At the time of the incident, Martin played semi-professional football, working in security in the off-season.
Afterward, he would demonstrate what friends and family say they already knew: The big man’s strength was never confined to his muscles.
“Not really a process of grieving or anything,” he said.
“I know my wife and kids were with me in everything, and that was good,” Martin said. “I was in Receiving Hospital for three months, and they were there every single day. They didn’t miss a day when I was down there, eating meals together and everything.
“So, pretty much, I didn’t grieve about anything.
“Family just really motivated me. I wanted my kids to see me not letting something stop me.”
His wife, Melanie, is amazed.
She took the nursing she did at the time of the shooting and advanced it in care and qualifications so she could attend to her husband throughout his convalescence and into his now-vigorous training.
“One thing I love about the whole thing is: It’s inspirational!” Melanie said. “Because he never got down.
“I used to be sad and stuff, because of his situation. Like I’m him, or something,” she said.
“But now I don’t get sad because I know there’s bigger and better things coming. He always kept a positive attitude.”
She said the response of their three children to their father has been moving, too.
“I don’t know, they were just never sad when they’d see him,” Melanie said. “They’d seen him walking and playing football. But when they saw him in a wheelchair, they still treated him in the same way.
“It’s like looking through a kid’s eyes. They have no fear, first of all, but they’re still looking at him like he’s the same person.”
Returning to family life is one thing. Competing internationally is another.
It is all a lot of hard work.
“Training,” Antonio Martin said of his continuous lifting, repetitions and the development of the intense concentration it takes to compete as a world class lifter.

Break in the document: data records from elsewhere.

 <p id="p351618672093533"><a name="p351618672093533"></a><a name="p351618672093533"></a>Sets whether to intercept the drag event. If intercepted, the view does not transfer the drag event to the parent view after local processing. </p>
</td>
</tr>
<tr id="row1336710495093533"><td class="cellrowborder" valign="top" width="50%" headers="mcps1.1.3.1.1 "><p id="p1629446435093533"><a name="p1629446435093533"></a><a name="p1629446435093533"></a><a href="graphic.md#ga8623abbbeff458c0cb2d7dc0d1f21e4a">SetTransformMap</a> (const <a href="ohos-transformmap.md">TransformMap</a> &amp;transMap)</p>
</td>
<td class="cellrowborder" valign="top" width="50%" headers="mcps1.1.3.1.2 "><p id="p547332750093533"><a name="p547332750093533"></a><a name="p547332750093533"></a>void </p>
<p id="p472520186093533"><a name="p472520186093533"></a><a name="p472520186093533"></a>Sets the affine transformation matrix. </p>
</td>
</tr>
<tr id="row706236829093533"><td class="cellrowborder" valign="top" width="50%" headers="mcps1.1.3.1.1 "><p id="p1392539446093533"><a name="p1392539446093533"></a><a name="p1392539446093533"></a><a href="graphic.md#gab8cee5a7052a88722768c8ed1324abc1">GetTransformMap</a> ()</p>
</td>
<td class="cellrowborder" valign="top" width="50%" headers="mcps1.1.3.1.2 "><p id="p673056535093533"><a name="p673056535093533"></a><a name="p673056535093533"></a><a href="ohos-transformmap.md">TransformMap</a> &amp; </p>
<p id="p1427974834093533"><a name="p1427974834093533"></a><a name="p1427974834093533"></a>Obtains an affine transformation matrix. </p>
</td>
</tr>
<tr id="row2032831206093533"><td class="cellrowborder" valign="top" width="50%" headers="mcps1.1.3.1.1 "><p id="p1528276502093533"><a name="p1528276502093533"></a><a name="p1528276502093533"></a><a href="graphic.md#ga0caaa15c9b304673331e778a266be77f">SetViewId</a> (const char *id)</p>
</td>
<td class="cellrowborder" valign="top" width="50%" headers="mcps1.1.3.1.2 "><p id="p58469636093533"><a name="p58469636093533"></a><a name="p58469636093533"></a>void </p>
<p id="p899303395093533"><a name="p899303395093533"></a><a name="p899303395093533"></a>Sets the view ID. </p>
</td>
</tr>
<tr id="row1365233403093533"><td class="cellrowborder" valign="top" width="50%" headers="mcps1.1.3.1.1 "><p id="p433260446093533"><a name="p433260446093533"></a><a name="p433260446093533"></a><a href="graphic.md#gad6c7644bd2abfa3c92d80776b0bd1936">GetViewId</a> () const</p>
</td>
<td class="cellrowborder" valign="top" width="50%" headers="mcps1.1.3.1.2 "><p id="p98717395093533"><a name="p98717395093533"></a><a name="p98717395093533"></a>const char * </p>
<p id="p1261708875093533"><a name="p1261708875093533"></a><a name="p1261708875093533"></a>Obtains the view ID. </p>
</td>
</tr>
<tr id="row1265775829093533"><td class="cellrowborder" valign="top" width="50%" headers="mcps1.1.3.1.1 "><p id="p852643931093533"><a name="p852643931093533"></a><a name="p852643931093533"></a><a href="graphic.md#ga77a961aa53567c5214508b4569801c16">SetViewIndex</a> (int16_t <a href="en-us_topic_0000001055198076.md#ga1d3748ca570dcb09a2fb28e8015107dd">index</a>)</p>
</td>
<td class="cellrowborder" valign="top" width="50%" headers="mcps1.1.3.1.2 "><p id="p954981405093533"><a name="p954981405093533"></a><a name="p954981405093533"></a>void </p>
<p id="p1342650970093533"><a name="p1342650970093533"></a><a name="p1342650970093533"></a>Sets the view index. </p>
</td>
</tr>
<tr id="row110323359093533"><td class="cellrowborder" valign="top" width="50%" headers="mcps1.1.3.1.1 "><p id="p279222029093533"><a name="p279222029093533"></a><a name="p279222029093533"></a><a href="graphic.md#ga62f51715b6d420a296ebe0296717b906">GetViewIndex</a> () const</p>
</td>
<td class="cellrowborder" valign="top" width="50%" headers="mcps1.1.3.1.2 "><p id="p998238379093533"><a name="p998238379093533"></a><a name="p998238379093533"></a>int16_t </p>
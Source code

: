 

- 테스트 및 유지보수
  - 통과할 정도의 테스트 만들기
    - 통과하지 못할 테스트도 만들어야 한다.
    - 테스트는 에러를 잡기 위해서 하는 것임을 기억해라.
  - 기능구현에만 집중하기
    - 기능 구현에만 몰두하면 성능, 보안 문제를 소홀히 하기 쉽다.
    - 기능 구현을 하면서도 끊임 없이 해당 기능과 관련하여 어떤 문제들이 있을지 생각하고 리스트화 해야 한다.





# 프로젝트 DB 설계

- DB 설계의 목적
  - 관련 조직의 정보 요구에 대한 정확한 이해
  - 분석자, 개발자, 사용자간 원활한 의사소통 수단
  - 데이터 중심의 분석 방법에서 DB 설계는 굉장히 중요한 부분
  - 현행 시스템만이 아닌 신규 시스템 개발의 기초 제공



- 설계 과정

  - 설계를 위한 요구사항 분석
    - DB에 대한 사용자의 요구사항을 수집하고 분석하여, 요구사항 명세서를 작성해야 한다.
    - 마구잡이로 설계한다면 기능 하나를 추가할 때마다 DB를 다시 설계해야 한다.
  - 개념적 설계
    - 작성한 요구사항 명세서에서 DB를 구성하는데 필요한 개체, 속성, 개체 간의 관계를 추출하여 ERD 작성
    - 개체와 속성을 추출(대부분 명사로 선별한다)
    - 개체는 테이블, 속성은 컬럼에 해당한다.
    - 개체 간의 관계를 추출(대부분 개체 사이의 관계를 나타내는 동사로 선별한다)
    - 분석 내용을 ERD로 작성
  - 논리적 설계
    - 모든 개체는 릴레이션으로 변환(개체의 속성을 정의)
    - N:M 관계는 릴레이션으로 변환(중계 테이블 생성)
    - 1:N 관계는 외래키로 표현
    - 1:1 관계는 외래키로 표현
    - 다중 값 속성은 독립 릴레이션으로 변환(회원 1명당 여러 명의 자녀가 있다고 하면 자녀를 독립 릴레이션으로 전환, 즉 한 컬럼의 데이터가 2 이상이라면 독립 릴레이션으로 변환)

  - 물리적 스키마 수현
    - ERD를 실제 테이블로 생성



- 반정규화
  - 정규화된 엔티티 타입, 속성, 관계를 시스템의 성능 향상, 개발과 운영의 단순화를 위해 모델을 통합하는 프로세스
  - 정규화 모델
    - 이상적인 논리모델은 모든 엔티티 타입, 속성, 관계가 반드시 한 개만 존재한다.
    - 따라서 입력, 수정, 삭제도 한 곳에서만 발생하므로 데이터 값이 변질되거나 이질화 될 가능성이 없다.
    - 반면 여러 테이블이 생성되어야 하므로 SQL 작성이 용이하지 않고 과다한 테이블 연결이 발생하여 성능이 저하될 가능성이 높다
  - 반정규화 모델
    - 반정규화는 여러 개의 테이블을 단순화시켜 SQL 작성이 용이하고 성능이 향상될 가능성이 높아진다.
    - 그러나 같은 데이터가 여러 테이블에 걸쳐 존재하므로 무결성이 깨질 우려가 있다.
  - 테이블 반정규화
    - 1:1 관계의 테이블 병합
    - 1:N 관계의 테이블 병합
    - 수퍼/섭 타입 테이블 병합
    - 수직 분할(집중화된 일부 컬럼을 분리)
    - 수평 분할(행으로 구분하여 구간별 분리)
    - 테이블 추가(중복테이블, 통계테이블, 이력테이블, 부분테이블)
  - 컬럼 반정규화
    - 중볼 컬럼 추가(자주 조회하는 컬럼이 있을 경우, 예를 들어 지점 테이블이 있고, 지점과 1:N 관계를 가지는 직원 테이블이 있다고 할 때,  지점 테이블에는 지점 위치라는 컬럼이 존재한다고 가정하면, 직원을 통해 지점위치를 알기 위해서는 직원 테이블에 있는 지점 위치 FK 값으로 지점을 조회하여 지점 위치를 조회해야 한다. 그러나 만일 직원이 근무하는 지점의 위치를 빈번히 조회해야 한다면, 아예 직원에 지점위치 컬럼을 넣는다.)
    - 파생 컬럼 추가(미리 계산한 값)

“I’m trying to do two or three days a week for at least three hours, while I train. It is working all the different muscle groups, this and that. I bench twice a week.
“Pretty much it’s just gearing up for it,” he said, of what is essentially a warmup competition in Toyko ahead of the Summer Olympic Games and the Summer Paralympic Games there next year.
“Making sure I get a lot of plain and healthy food in. Diet is key."
“I train here twice a week,” he said, as he sat in his garage, “and I go to the gym on the weekends for my heavy days, to have people come help me and spot me and stuff like that.”
Martin’s top bench press is 560 pounds.
The competitor to beat at next week's test event is an Iranian, Siamand Rahman, a legend in Paralympic bench pressing, Martin said.
“He has been dominating the competition for the past eight to 12 years, probably. He’s been winning every time.
“He did 683 pounds in 2016 in Rio,” Martin said. “So he’s the legend of the sport, right now.“
Like most Olympic and Paralympic athletes, Martin does a lot of fundraising to support his training, expenses and especially the expensive travel to places where he has competed, like Colombia, Kazakhstan and Japan.
He has a GoFundMe page, and the Martins sell clothing emblazoned with one of his slogans, “Raw Natural Strength!”
“To be honest with you, I’m looking forward to coming home with a medal from the Tokyo test event,” Martin said, expressing confidence that the 2020 Tokyo Paralympic Games could be his hour.